Coresets for Ordered Weighted Clustering

Authors: Vladimir Braverman, Shaofeng H.-C. Jiang, Robert Krauthgamer, Xuan Wu

ICML 2019 | Conference PDF | Archive PDF | Plain Text | LLM Run Details

Reproducibility Variable Result LLM Response
Research Type Experimental We validate our algorithm on a real geographical data set, and we find our coreset leads to a massive speedup of clustering computations, while maintaining high accuracy for a range of weights. ... We evaluate our coreset algorithm experimentally on real 2D geographical data. Our data set is the whole Hong Kong region extracted from Open Street Map (Open Street Map contributors, 2017), with complex objects such as roads replaced with their geometric means. The data set consists of about 1.5 million 2D points and is illustrated in Figure 2.
Researcher Affiliation Academia 1Johns Hopkins University, USA. 2Weizmann Institute of Science, Israel.
Pseudocode No The paper describes the algorithms and constructions in prose and mathematical notation but does not contain structured pseudocode or algorithm blocks.
Open Source Code No The paper does not provide any concrete access (link or explicit statement) to the source code for the methodology described.
Open Datasets Yes Our data set is the whole Hong Kong region extracted from Open Street Map (Open Street Map contributors, 2017)... Map data copyrighted by Open Street Map contributors and is available from https://www.openstreetmap.org.
Dataset Splits No The paper mentions evaluating empirical error by sampling random centers, but it does not specify explicit dataset splits (e.g., train/validation/test percentages or counts) needed to reproduce data partitioning for model training or evaluation in a structured way.
Hardware Specification Yes All our experiments were conducted on a laptop computer with an Intel 4-core 2.8 GHz CPU and 64 GB memory.
Software Dependencies No The algorithms are written in Java programming language and are implemented single threaded.

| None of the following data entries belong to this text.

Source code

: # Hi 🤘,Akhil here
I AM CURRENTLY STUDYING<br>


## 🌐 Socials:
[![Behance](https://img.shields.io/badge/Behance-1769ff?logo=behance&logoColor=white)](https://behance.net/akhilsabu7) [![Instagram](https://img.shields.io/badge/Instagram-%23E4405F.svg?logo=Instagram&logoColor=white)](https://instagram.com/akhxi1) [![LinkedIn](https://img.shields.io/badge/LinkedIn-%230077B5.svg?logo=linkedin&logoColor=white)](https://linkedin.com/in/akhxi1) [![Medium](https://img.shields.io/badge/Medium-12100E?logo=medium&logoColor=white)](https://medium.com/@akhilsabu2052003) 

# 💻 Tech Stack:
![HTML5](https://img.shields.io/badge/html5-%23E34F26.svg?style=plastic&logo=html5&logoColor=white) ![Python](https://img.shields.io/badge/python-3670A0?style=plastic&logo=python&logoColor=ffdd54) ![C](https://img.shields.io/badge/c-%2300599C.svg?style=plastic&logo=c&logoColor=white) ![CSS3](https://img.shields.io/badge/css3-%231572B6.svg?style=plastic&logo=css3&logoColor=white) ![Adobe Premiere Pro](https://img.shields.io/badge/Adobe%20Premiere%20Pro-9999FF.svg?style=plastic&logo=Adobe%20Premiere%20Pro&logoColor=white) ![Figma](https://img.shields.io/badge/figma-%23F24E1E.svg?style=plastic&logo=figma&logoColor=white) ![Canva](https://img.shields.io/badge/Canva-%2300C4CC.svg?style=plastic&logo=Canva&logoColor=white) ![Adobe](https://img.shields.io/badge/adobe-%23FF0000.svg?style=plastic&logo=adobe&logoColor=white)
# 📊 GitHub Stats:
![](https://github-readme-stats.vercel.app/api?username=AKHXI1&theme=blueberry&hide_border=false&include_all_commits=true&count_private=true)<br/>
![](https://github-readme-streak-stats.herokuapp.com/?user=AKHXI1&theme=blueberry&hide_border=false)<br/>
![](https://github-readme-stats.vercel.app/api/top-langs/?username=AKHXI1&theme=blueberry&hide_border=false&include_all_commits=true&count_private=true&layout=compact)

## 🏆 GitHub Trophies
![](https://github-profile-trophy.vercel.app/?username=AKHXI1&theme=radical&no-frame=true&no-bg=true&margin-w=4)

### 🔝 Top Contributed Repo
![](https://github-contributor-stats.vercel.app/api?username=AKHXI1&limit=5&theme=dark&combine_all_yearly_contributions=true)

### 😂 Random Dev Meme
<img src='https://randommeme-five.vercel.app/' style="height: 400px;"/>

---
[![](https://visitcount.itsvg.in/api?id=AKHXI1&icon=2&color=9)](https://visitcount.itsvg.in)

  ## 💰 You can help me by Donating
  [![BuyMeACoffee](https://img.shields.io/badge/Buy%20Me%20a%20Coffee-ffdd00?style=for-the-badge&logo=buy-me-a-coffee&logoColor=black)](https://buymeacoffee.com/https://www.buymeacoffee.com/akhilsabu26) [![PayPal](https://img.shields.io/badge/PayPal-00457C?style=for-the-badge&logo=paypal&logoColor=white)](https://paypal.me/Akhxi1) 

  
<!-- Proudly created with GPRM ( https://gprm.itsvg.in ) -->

No specific library names with version numbers are provided.
Experiment Setup Yes To examine the performance of our coreset algorithm for p-CENTRUM (using the heuristic for the initial centers), we execute it with parameters p = 0.1n and k = 2, and let the error guarantee ϵ vary... We experiment with the different parameters for coresets of p-CENTRUM, and we find out that the empirical error is always far lower than our error guarantee ϵ.